La Consulta ha convalidato l'impostazione della legge sull'immigrazione della Regione Emilia-Romagna, respingendo il ricorso di illegittimità costituzionale presentato dal Governo. Si tratta della legge regionale n. 5/2004, “Norme per l’integrazione sociale dei cittadini stranieri immigrati”, impugnata l’anno scoro dal Consiglio dei Ministri, appena un mese dopo la sua approvazione. Il Governo aveva contesto, in primo luogo, che le disposizioni concernenti l’immigrazione, il diritto di asilo e la condizione giuridica di cittadini di Stati non appartenenti all’Unione europea sono di esclusiva competenza dello Stato e non tollerano “intrusioni legislative regionali”. In secondo luogo, aveva sollevato questione di legittimità costituzionale soprattutto su tre punti: l’istituzione della Consulta regionale per l’integrazione sociale dei cittadini stranieri (considerata lesiva delle competenze nazionali), il monitoraggio dei due centri di permanenza temporanea di Bologna e Modena e i criteri di assegnazione delle case popolari.
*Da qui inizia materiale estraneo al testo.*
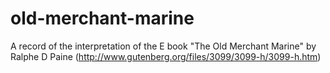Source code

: old-merchant-marine
===================

A record of the interpretation of the E book "The Old Merchant Marine" by Ralphe D Paine (http://www.gutenberg.org/files/3099/3099-h/3099-h.htm)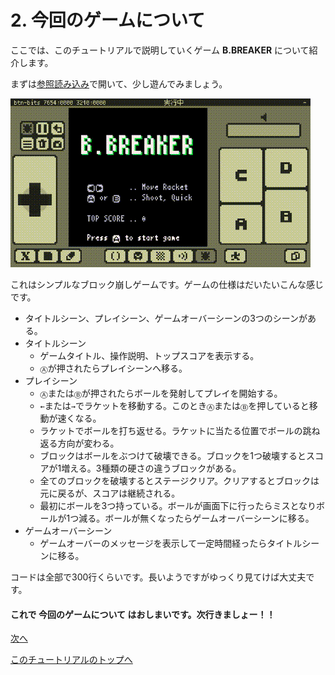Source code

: # 2. 今回のゲームについて

ここでは、このチュートリアルで説明していくゲーム **B.BREAKER** について紹介します。

まずは[参照読み込み](../manual.md#プロジェクト切り替え)で開いて、少し遊んでみましょう。

![](../imgs/tutorial_01/x8_tuto_01_play.gif)

これはシンプルなブロック崩しゲームです。ゲームの仕様はだいたいこんな感じです。

- タイトルシーン、プレイシーン、ゲームオーバーシーンの3つのシーンがある。
- タイトルシーン
    - ゲームタイトル、操作説明、トップスコアを表示する。
    - `Ⓐ`が押されたらプレイシーンへ移る。
- プレイシーン
    - `Ⓐ`または`Ⓑ`が押されたらボールを発射してプレイを開始する。
    - `←`または`→`でラケットを移動する。このとき`Ⓐ`または`Ⓑ`を押していると移動が速くなる。
    - ラケットでボールを打ち返せる。ラケットに当たる位置でボールの跳ね返る方向が変わる。
    - ブロックはボールをぶつけて破壊できる。ブロックを1つ破壊するとスコアが1増える。3種類の硬さの違うブロックがある。
    - 全てのブロックを破壊するとステージクリア。クリアするとブロックは元に戻るが、スコアは継続される。
    - 最初にボールを3つ持っている。ボールが画面下に行ったらミスとなりボールが1つ減る。ボールが無くなったらゲームオーバーシーンに移る。
- ゲームオーバーシーン
    - ゲームオーバーのメッセージを表示して一定時間経ったらタイトルシーンに移る。

コードは全部で300行くらいです。長いようですがゆっくり見てけば大丈夫です。

#### これで **今回のゲームについて** はおしまいです。次行きましょー！！

[次へ](tutorial_01_03.md)

[このチュートリアルのトップへ](tutorial_01.md)
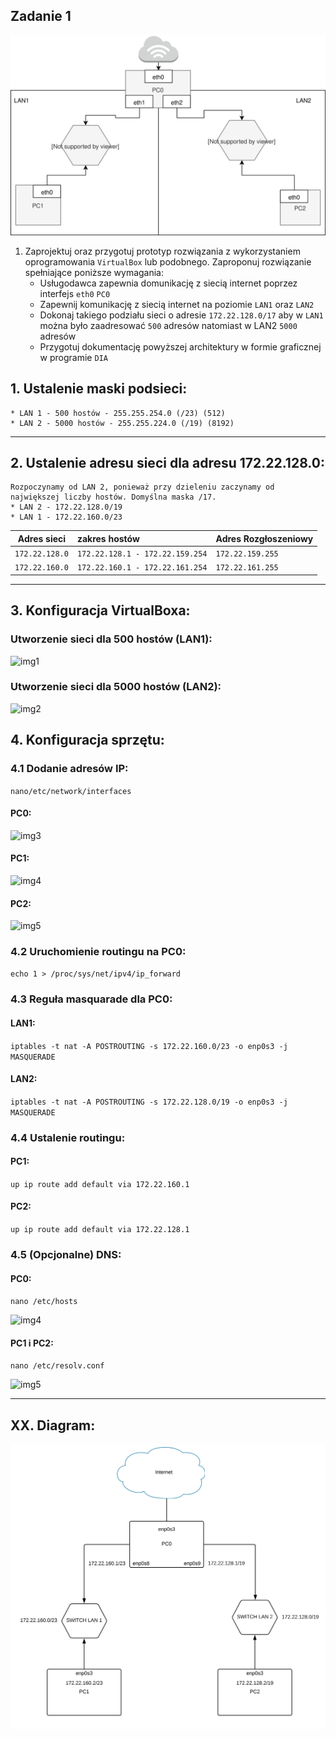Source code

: Zadanie 1
---------

![zadanie 1](zadanie-1.svg)

1. Zaprojektuj oraz przygotuj prototyp rozwiązania z wykorzystaniem oprogramowania ``VirtualBox`` lub podobnego. 
Zaproponuj rozwiązanie spełniające poniższe wymagania:
   * Usługodawca zapewnia domunikację z siecią internet poprzez interfejs ``eth0`` ``PC0``
   * Zapewnij komunikację z siecią internet na poziomie ``LAN1`` oraz ``LAN2``
   * Dokonaj takiego podziału sieci o adresie ``172.22.128.0/17`` aby w ``LAN1`` można było zaadresować ``500`` adresów natomiast w LAN2 ``5000`` adresów    
   * Przygotuj dokumentację powyższej architektury w formie graficznej w programie ``DIA``
 ## 1. Ustalenie maski podsieci: 
    * LAN 1 - 500 hostów - 255.255.254.0 (/23) (512)
    * LAN 2 - 5000 hostów - 255.255.224.0 (/19) (8192)
 ----------------------------------------------------------
 ## 2. Ustalenie adresu sieci dla adresu 172.22.128.0: 
    Rozpoczynamy od LAN 2, ponieważ przy dzieleniu zaczynamy od największej liczby hostów. Domyślna maska /17.
    * LAN 2 - 172.22.128.0/19
    * LAN 1 - 172.22.160.0/23
    
| Adres sieci | zakres hostów | Adres Rozgłoszeniowy |
| --------- |:-------------| :---------------|
| ``172.22.128.0`` | ``172.22.128.1 - 172.22.159.254`` | ``172.22.159.255`` |
| ``172.22.160.0`` | ``172.22.160.1 - 172.22.161.254``  | ``172.22.161.255`` |
----------------------------------------------------------
## 3. Konfiguracja VirtualBoxa: 
### Utworzenie sieci dla 500 hostów (LAN1):
![img1](https://i.imgur.com/sostBia.png)
### Utworzenie sieci dla 5000 hostów (LAN2):
![img2](https://i.imgur.com/4RAEzjw.png)

## 4. Konfiguracja sprzętu:
### 4.1 Dodanie adresów IP:
``nano/etc/network/interfaces``
#### PC0:
![img3](https://i.imgur.com/58VaQDw.png)
#### PC1: 
![img4](https://i.imgur.com/jb4Mo9t.png)
#### PC2: 
![img5](https://i.imgur.com/hs1PkSI.png)

### 4.2 Uruchomienie routingu na PC0: 
``echo 1 > /proc/sys/net/ipv4/ip_forward``

### 4.3 Reguła masquarade dla PC0: 
#### LAN1:
``iptables -t nat -A POSTROUTING -s 172.22.160.0/23 -o enp0s3 -j MASQUERADE``
#### LAN2: 
``iptables -t nat -A POSTROUTING -s 172.22.128.0/19 -o enp0s3 -j MASQUERADE``
 
 

### 4.4 Ustalenie routingu:
#### PC1: 
``up ip route add default via 172.22.160.1``
#### PC2:
``up ip route add default via 172.22.128.1``

### 4.5 (Opcjonalne) DNS: 
#### PC0: 

``nano /etc/hosts``

![img4](https://i.imgur.com/GknAOGt.png)
#### PC1 i PC2: 

``nano /etc/resolv.conf``

![img5](https://i.imgur.com/5dTZaCc.png)

----------------------------------------------------------
## XX. Diagram:
![imgx](zadanie1_diagram.svg)


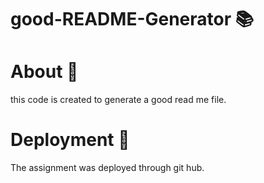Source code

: # good-README-Generator 📚


# About 📖
this code is created to generate a good read me file.

# Deployment 🚀
The assignment was deployed through git hub.



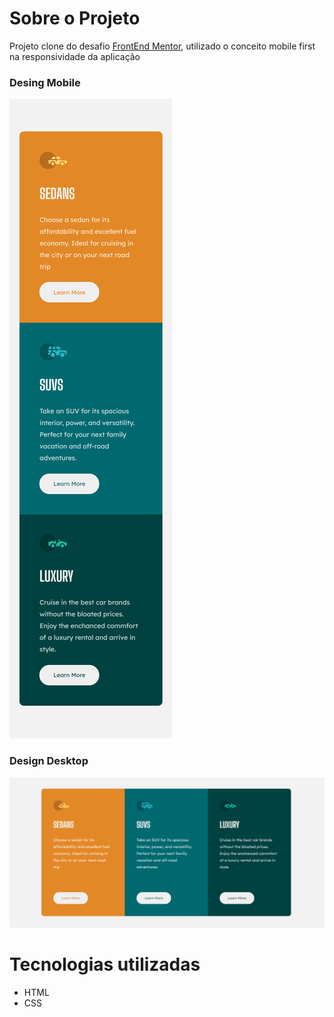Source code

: # Sobre o Projeto
Projeto clone do desafio [FrontEnd Mentor](https://www.frontendmentor.io/challenges/3column-preview-card-component-pH92eAR2-), utilizado o conceito mobile first na responsividade da aplicação

### Desing Mobile
![](https://github.com/cloviswrodrigues/3_column_preview_card_component/blob/658ebd2cb58e21d0bd04c499889375ca62f41d21/frontend/assets/design_mobile.png)

### Design Desktop
![](https://github.com/cloviswrodrigues/3_column_preview_card_component/blob/b156dc16d173275ca8bc774f01d5c95199d7fadc/frontend/assets/design_desktop.png)

# Tecnologias utilizadas
* HTML
* CSS
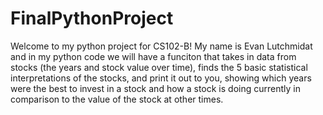 # FinalPythonProject
Welcome to my python project for CS102-B! My name is Evan Lutchmidat and in my python code we will have a funciton that takes in data from stocks (the years and stock value over time), finds the 5 basic statistical interpretations of the stocks, and print it out to you, showing which years were the best to invest in a stock and how a stock is doing currently in comparison to the value of the stock at other times.
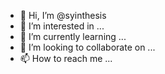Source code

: - 👋 Hi, I’m @syinthesis
- 👀 I’m interested in ...
- 🌱 I’m currently learning ...
- 💞️ I’m looking to collaborate on ...
- 📫 How to reach me ...

<!---
syinthesis/syinthesis is a ✨ special ✨ repository because its `README.md` (this file) appears on your GitHub profile.
You can click the Preview link to take a look at your changes.
--->
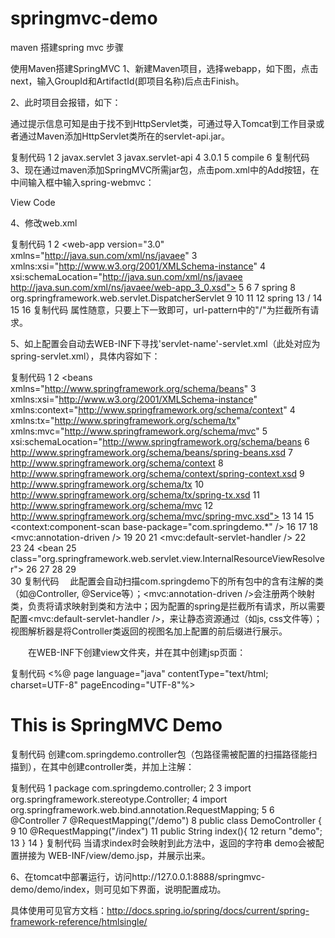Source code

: # springmvc-demo

maven 搭建spring mvc 步骤

使用Maven搭建SpringMVC
1、新建Maven项目，选择webapp，如下图，点击next，输入GroupId和ArtifactId(即项目名称)后点击Finish。





2、此时项目会报错，如下：



通过提示信息可知是由于找不到HttpServlet类，可通过导入Tomcat到工作目录或者通过Maven添加HttpServlet类所在的servlet-api.jar。

复制代码
1 <dependency>
2 <groupId>javax.servlet</groupId>
3 <artifactId>javax.servlet-api</artifactId>
4 <version>3.0.1</version>
5 <scope>compile</scope>
6 </dependency>
复制代码
3、现在通过maven添加SpringMVC所需jar包，点击pom.xml中的Add按钮，在中间输入框中输入spring-webmvc：

 View Code
 

4、修改web.xml

复制代码
 1 <?xml version="1.0" encoding="UTF-8"?>
 2 <web-app version="3.0" xmlns="http://java.sun.com/xml/ns/javaee"
 3     xmlns:xsi="http://www.w3.org/2001/XMLSchema-instance"
 4     xsi:schemaLocation="http://java.sun.com/xml/ns/javaee http://java.sun.com/xml/ns/javaee/web-app_3_0.xsd">
 5 
 6     <servlet>
 7         <servlet-name>spring</servlet-name>
 8         <servlet-class>org.springframework.web.servlet.DispatcherServlet</servlet-class>
 9     </servlet>
10 
11     <servlet-mapping>
12         <servlet-name>spring</servlet-name>
13         <url-pattern>/</url-pattern>
14     </servlet-mapping>
15 
16 </web-app>
复制代码
<servlet-name>属性随意，只要上下一致即可，url-pattern中的"/"为拦截所有请求。

5、如上配置会自动去WEB-INF下寻找'servlet-name'-servlet.xml（此处对应为spring-servlet.xml），具体内容如下：

复制代码
 1 <?xml version="1.0" encoding="UTF-8"?>
 2 <beans xmlns="http://www.springframework.org/schema/beans"
 3     xmlns:xsi="http://www.w3.org/2001/XMLSchema-instance" xmlns:context="http://www.springframework.org/schema/context"
 4     xmlns:tx="http://www.springframework.org/schema/tx" xmlns:mvc="http://www.springframework.org/schema/mvc"
 5     xsi:schemaLocation="http://www.springframework.org/schema/beans 
 6        http://www.springframework.org/schema/beans/spring-beans.xsd 
 7        http://www.springframework.org/schema/context 
 8        http://www.springframework.org/schema/context/spring-context.xsd 
 9        http://www.springframework.org/schema/tx 
10        http://www.springframework.org/schema/tx/spring-tx.xsd
11           http://www.springframework.org/schema/mvc
12        http://www.springframework.org/schema/mvc/spring-mvc.xsd">
13 
14     <!-- 配置扫描的包 -->
15     <context:component-scan base-package="com.springdemo.*" />
16 
17     <!-- 注册HandlerMapper、HandlerAdapter两个映射类 -->
18     <mvc:annotation-driven />
19 
20     <!-- 访问静态资源 -->
21     <mvc:default-servlet-handler />
22     
23     <!-- 视图解析器 -->
24     <bean
25         class="org.springframework.web.servlet.view.InternalResourceViewResolver">
26         <property name="prefix" value="/WEB-INF/view/"></property>
27         <property name="suffix" value=".jsp"></property>
28     </bean>
29     
30 </beans>
复制代码
　此配置会自动扫描com.springdemo下的所有包中的含有注解的类（如@Controller, @Service等）；<mvc:annotation-driven />会注册两个映射类，负责将请求映射到类和方法中；因为配置的spring是拦截所有请求，所以需要配置<mvc:default-servlet-handler />，来让静态资源通过（如js, css文件等）；视图解析器是将Controller类返回的视图名加上配置的前后缀进行展示。

　　在WEB-INF下创建view文件夹，并在其中创建jsp页面：

 

复制代码
<%@ page language="java" contentType="text/html; charset=UTF-8"
    pageEncoding="UTF-8"%>
<!DOCTYPE html PUBLIC "-//W3C//DTD HTML 4.01 Transitional//EN" "http://www.w3.org/TR/html4/loose.dtd">
<html>
<head>
<meta http-equiv="Content-Type" content="text/html; charset=UTF-8">
<title>首页</title>
</head>
<body>
    <h1>This is SpringMVC Demo</h1>
</body>
</html>
复制代码
创建com.springdemo.controller包（包路径需被配置的扫描路径能扫描到），在其中创建controller类，并加上注解：

复制代码
 1 package com.springdemo.controller;
 2 
 3 import org.springframework.stereotype.Controller;
 4 import org.springframework.web.bind.annotation.RequestMapping;
 5 
 6 @Controller
 7 @RequestMapping("/demo")
 8 public class DemoController {
 9 
10     @RequestMapping("/index")
11     public String index(){
12         return "demo";
13     }
14 }
复制代码
当请求index时会映射到此方法中，返回的字符串 demo会被配置拼接为 WEB-INF/view/demo.jsp，并展示出来。

6、在tomcat中部署运行，访问http://127.0.0.1:8888/springmvc-demo/demo/index，则可见如下界面，说明配置成功。



具体使用可见官方文档：http://docs.spring.io/spring/docs/current/spring-framework-reference/htmlsingle/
Con sentenza n. 300 del 2005 (arrivata di nascosto quest’estate), invece, la Corte Costituzionale ha dato ragione all’Emilia-Romagna.
“Questa legge regionale è stata la prima, in materia di immigrazione, dopo la riforma del Titolo V della Costituzione e dopo la legge Bossi-Fini – spiega l’assessore regionale alle Politiche sociali Anna Maria Dapporto -. Con essa, la Regione ha voluto semplicemente valorizzare le competenze proprie e degli enti locali in materia di integrazione sociale: non certo ‘sconfinare’ rispetto alle competenze regionali in materia di flussi di ingresso, di rimpatri e di espulsioni. Si tratta quindi di una sentenza importante – continua l’assessore Dapporto -, che non solo incoraggia l’Emilia-Romagna nella piena applicazione della legge regionale, ma che può servire da punto di riferimento anche alle altre Regioni italiane (finora solo il Friuli Venezia Giulia è intervenuto in tema di immigrazione) che vorranno legiferare su questa materia. Se però il Governo non concede la seconda tranche del Fondo nazionale per le Politiche sociali – conclude l’assessore -, allora anche le risorse per l’integrazione sociale dei cittadini stranieri, così come quelle destinate agli anziani, all’infanzia e ai disabili, saranno compromesse e il Governo dovrà assumersi le sue responsabilità”.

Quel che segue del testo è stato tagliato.